IL PROCESSO CHE NON CI SARA'

Fabio Napoleone, Nicola Piacente e Stefano Civardi hanno inoltrato al gup Mariolina Panasiti la richiesta di mandare a giudizio Giuliano Tavaroli, ex capo della security di Telecom, e altre 33 persone di Telecom e Pirelli nell'ambito dell'inchiesta sui dossier illegali.
Quattro mesi dopo la conclusione dell’inchiesta penale, terminata lì dove era iniziata, sono giunte le richieste di rinvio a giudizio per trentaquattro indagati, ai quali si contestano i reati per associazione a delinquere finalizzata alla corruzione di pubblici ufficiali, la rivelazione di notizie coperte dal segreto d'ufficio e dalla privacy o concernenti la sicurezza dello Stato, accesso abusivo al sistema informatico, intercettazioni telematiche, appropriazione indebita e corruzione internazionale.
In base alla legge 231 del 2001, il decreto legislativo che disciplina la responsabilità amministrativa delle società, sono state iscritte nel registro degli indagati anche Telecom e Pirelli.
Dagli atti si evince che le due società non hanno adottato un modello organizzativo al fine di prevenire la commissione di reati fino al maggio 2003. E dal momento in cui lo hanno adottato non lo hanno efficacemente attuato e nemmeno hanno adeguatamente vigilato sulla sua osservanza, rendendo così possibile che Tavaroli commettesse nell'interesse della società diversi reati
Dunque secondo la procura il gruppo dedito allo spionaggio agiva nell’interesse della società, quello che è da stabilire è se l’interesse era dedito ai vertici e se su loro mandato, e poco importa se agli atti le due società sono state citate in giudizio per la mancata vigilanza come sopraccitato, visto che le stesse si costituiranno come parti lese per il lato relativo alla fatturazione di servizi non richiesti.
Secondo alcune indiscrezioni diffuse dai giornali, gli imputati e le due società, starebbero trattando con i pm il patteggiamento.

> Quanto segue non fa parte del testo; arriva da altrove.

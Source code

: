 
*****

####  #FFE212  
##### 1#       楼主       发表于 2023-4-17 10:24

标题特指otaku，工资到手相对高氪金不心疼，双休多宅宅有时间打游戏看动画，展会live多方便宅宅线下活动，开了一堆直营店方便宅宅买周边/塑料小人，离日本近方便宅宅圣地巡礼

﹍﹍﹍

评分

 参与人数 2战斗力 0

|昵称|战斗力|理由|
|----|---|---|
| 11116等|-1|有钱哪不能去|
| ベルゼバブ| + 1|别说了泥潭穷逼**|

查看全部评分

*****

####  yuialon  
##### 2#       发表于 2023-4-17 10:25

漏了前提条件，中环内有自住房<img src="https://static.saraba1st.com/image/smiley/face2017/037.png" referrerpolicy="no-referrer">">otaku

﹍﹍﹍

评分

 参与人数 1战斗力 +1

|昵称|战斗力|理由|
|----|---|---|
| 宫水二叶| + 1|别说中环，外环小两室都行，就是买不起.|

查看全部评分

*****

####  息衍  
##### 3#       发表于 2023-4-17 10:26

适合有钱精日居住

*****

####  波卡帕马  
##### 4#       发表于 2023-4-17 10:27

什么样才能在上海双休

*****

L'ex brigadiere dell'antiterrorismo dei carabinieri Giuliano Tavaroli, attraverso i suoi legali, nelle ultime settimane avrebbe trovato un accordo con i pm milanesi per individuare una pena congrua: cinque anni di carcere, e vista la detenzione già scontata di un anno, altri tre potrebbero essergli condonati grazie all'indulto, evitando di fatto, visti i cinque anni come massima pena in caso di patteggiamento, il carcere.
Con identica strategia dovrebbero muoversi molti degli indagati, fatta eccezione per pochi, tra cui Marco Mancini, il numero tre del Sismi, che ha sempre respinto l'accusa di aver passato notizie riservate del Sismi alla sicurezza Telecom in cambio di denaro, e Giampaolo Spinelli, ex capocentro Cia a Mogadiscio.
Pirelli e Telecom invece avrebbero proposto un risarcimento alle migliaia di persone dossierate.
Entrambe le società, con un patteggiamento di circa un milione di euro, si libererebbero dall'accusa di non aver vigilato sui propri dipendenti, la legge 231.
L'udienza preliminare dovrebbe aprirsi tra un paio di mesi e non è detto che sia sede anche di alcuni interrogatori resi in forma di incidente probatorio, e seguita da un’altra udienza in cui il gip Giuseppe Gennari dovrà decidere la distruzione dei dossier acquisiti illecitamente, nel rispetto della legge approvata due anni fa con l'accordo di tutte le forze politiche.
L’illogicità della giustizia italiana è un problema che non tocca solo il caso Telecom, e se il giudice dell’indagine preliminare aveva denunciato la stortura dell’abbozzo sui vertici delle due società - infelice supporre che loro non sapessero - non si può far finta che non esistano problemi strutturali.
Attenderemo un processo che, grazie ai patteggiamenti e salvo colpi di scena, si preannuncia rapido, ammesso che un processo si faccia.